Yi Tai, Rao Deepak A, Tang Paul C Y, Wang Yinong, Cuchara Lisa A, Bothwell Alfred L M, Colangelo Christopher M, Tellides George, Pober Jordan S, Lorber Marc I
Interdepartmental Program in Vascular Biology and Transplantation, Yale University School of Medicine, New Haven, CT, USA.
Transplantation. 2008 Sep 15;86(5):719-27. doi: 10.1097/TP.0b013e318183eefa.
Graft arteriosclerosis (GA) is an important factor limiting long-term outcomes after organ transplantation. We have used a chimeric humanized mouse system to model this arteriopathy in human vessels, and found that the morphologic and functional changes of experimental GA are interferon (IFN)-gamma dependent. This study evaluated whether 3-hydroxy-3-methylglutaryl-coenzyme A (HMG-CoA) reductase inhibitors, described as inhibitors of IFN-gamma production, affect GA in our model.

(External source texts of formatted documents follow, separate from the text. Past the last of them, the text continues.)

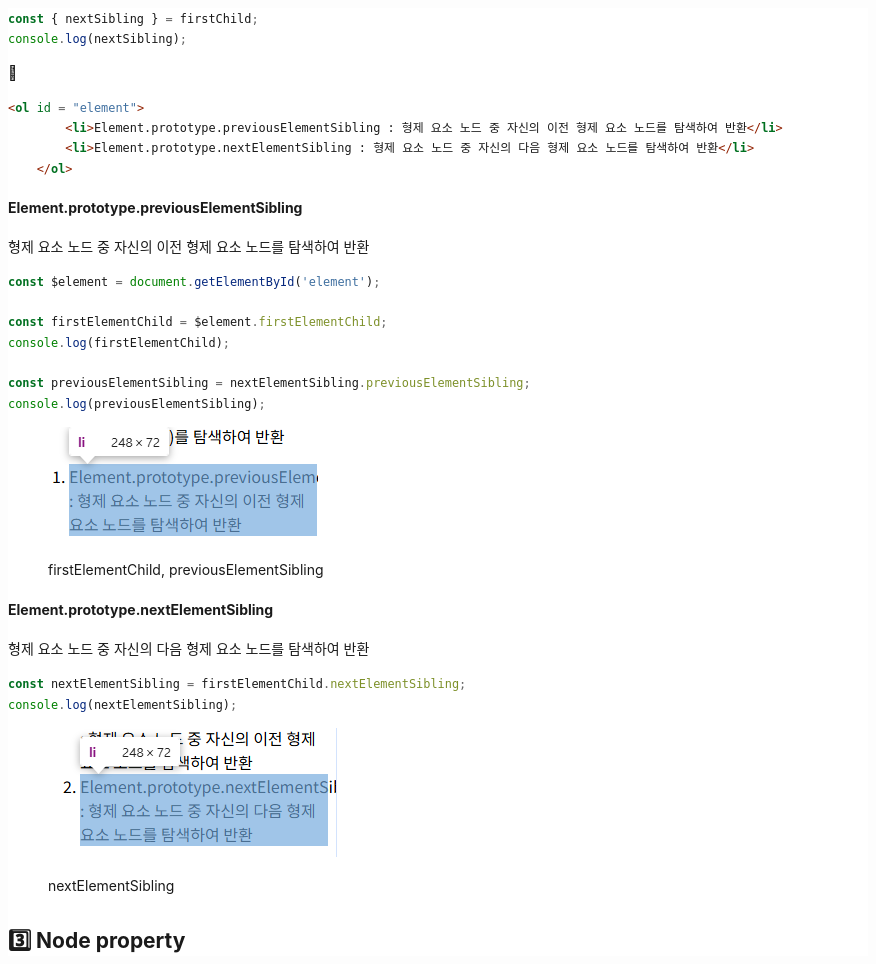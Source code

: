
 ```javascript
const { nextSibling } = firstChild;
console.log(nextSibling);     
```

🔹

```html
<ol id = "element">
        <li>Element.prototype.previousElementSibling : 형제 요소 노드 중 자신의 이전 형제 요소 노드를 탐색하여 반환</li>
        <li>Element.prototype.nextElementSibling : 형제 요소 노드 중 자신의 다음 형제 요소 노드를 탐색하여 반환</li>
    </ol>
```

#### Element.prototype.previousElementSibling

형제 요소 노드 중 자신의 이전 형제 요소 노드를 탐색하여 반환

```javascript
const $element = document.getElementById('element');

const firstElementChild = $element.firstElementChild;
console.log(firstElementChild);

const previousElementSibling = nextElementSibling.previousElementSibling;
console.log(previousElementSibling);
```

<figure><img src="../../../.gitbook/assets/image (7) (1) (1) (1).png" alt=""><figcaption><p>firstElementChild, previousElementSibling</p></figcaption></figure>

#### Element.prototype.nextElementSibling

형제 요소 노드 중 자신의 다음 형제 요소 노드를 탐색하여 반환

```javascript
const nextElementSibling = firstElementChild.nextElementSibling;
console.log(nextElementSibling);
```

<figure><img src="../../../.gitbook/assets/image (9) (1) (1) (1).png" alt=""><figcaption><p>nextElementSibling</p></figcaption></figure>

## 3️⃣ Node property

C.B.-17 severe combined immunodeficiency-beige mice were transplanted with human artery segments as aortic interposition grafts and inoculated with allogeneic human peripheral blood mononuclear cells (PBMCs) or replication-deficient adenovirus encoding human IFN-gamma. Transplant arteries were analyzed from recipients treated with vehicle vs. atorvastatin or simvastatin at different doses. The effects of statins on T-cell alloresponses to vascular endothelial cells were also investigated in vitro.

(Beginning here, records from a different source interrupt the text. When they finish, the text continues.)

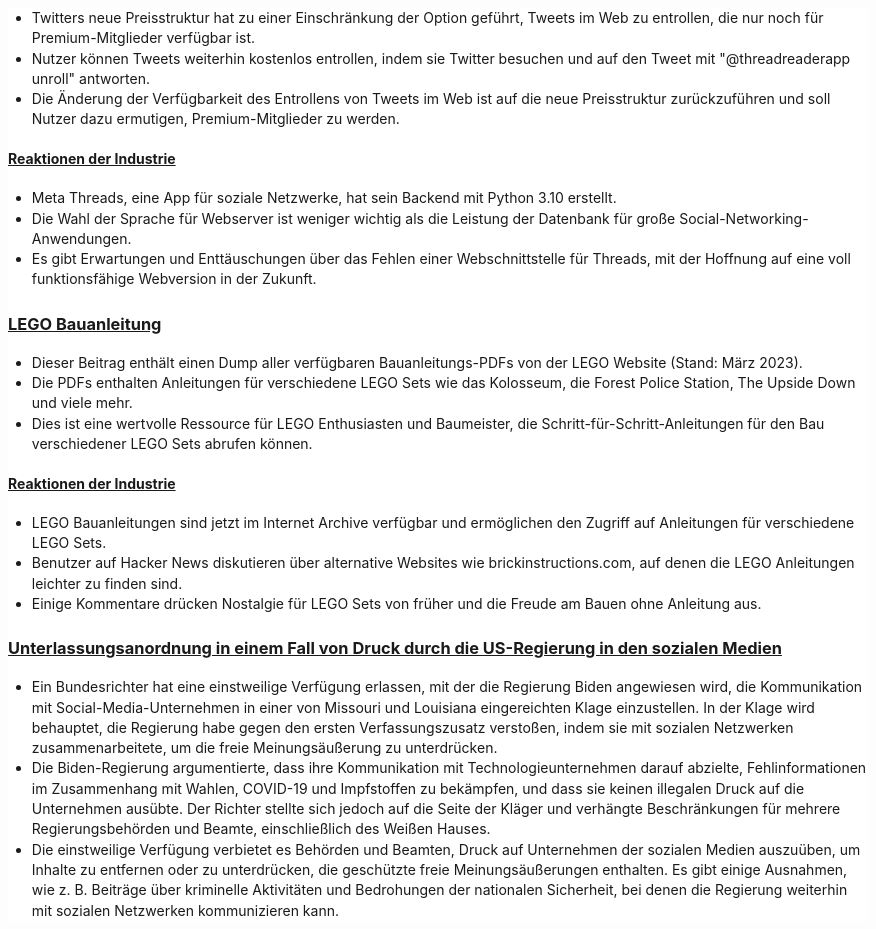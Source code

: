 - Twitters neue Preisstruktur hat zu einer Einschränkung der Option geführt, Tweets im Web zu entrollen, die nur noch für Premium-Mitglieder verfügbar ist.
- Nutzer können Tweets weiterhin kostenlos entrollen, indem sie Twitter besuchen und auf den Tweet mit "@threadreaderapp unroll" antworten.
- Die Änderung der Verfügbarkeit des Entrollens von Tweets im Web ist auf die neue Preisstruktur zurückzuführen und soll Nutzer dazu ermutigen, Premium-Mitglieder zu werden.

#### [Reaktionen der Industrie](http://news.ycombinator.com/item?id=36612835)

- Meta Threads, eine App für soziale Netzwerke, hat sein Backend mit Python 3.10 erstellt.
- Die Wahl der Sprache für Webserver ist weniger wichtig als die Leistung der Datenbank für große Social-Networking-Anwendungen.
- Es gibt Erwartungen und Enttäuschungen über das Fehlen einer Webschnittstelle für Threads, mit der Hoffnung auf eine voll funktionsfähige Webversion in der Zukunft.

### [LEGO Bauanleitung](https://archive.org/details/lego-set-instructions)

- Dieser Beitrag enthält einen Dump aller verfügbaren Bauanleitungs-PDFs von der LEGO Website (Stand: März 2023).
- Die PDFs enthalten Anleitungen für verschiedene LEGO Sets wie das Kolosseum, die Forest Police Station, The Upside Down und viele mehr.
- Dies ist eine wertvolle Ressource für LEGO Enthusiasten und Baumeister, die Schritt-für-Schritt-Anleitungen für den Bau verschiedener LEGO Sets abrufen können.

#### [Reaktionen der Industrie](http://news.ycombinator.com/item?id=36616398)

- LEGO Bauanleitungen sind jetzt im Internet Archive verfügbar und ermöglichen den Zugriff auf Anleitungen für verschiedene LEGO Sets.
- Benutzer auf Hacker News diskutieren über alternative Websites wie brickinstructions.com, auf denen die LEGO Anleitungen leichter zu finden sind.
- Einige Kommentare drücken Nostalgie für LEGO Sets von früher und die Freude am Bauen ohne Anleitung aus.

### [Unterlassungsanordnung in einem Fall von Druck durch die US-Regierung in den sozialen Medien](https://arstechnica.com/tech-policy/2023/07/judge-rules-white-house-pressured-social-networks-to-suppress-free-speech/)

- Ein Bundesrichter hat eine einstweilige Verfügung erlassen, mit der die Regierung Biden angewiesen wird, die Kommunikation mit Social-Media-Unternehmen in einer von Missouri und Louisiana eingereichten Klage einzustellen. In der Klage wird behauptet, die Regierung habe gegen den ersten Verfassungszusatz verstoßen, indem sie mit sozialen Netzwerken zusammenarbeitete, um die freie Meinungsäußerung zu unterdrücken.
- Die Biden-Regierung argumentierte, dass ihre Kommunikation mit Technologieunternehmen darauf abzielte, Fehlinformationen im Zusammenhang mit Wahlen, COVID-19 und Impfstoffen zu bekämpfen, und dass sie keinen illegalen Druck auf die Unternehmen ausübte. Der Richter stellte sich jedoch auf die Seite der Kläger und verhängte Beschränkungen für mehrere Regierungsbehörden und Beamte, einschließlich des Weißen Hauses.
- Die einstweilige Verfügung verbietet es Behörden und Beamten, Druck auf Unternehmen der sozialen Medien auszuüben, um Inhalte zu entfernen oder zu unterdrücken, die geschützte freie Meinungsäußerungen enthalten. Es gibt einige Ausnahmen, wie z. B. Beiträge über kriminelle Aktivitäten und Bedrohungen der nationalen Sicherheit, bei denen die Regierung weiterhin mit sozialen Netzwerken kommunizieren kann.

Graft arteriosclerosis-like arteriopathy induced by PBMCs was reduced by atorvastatin at 30 mg/kg/day or simvastatin at 100 mg/kg/day that correlated with decreased graft-infiltrating CD3+ T cells. Circulating IFN-gamma was also reduced, as were graft IFN-gamma and IFN-gamma-inducible chemokine transcripts and graft human leukocyte antigen-DR expression. Graft arteriosclerosis directly induced by human IFN-gamma in the absence of human PBMCs was also reduced by atorvastatin, but only at the highest dose of 100 mg/kg/day. Finally, atorvastatin decreased the clonal expansion and production of interleukin-2, but not IFN-gamma, by human CD4+ T cells in response to allogeneic endothelial cells in coculture.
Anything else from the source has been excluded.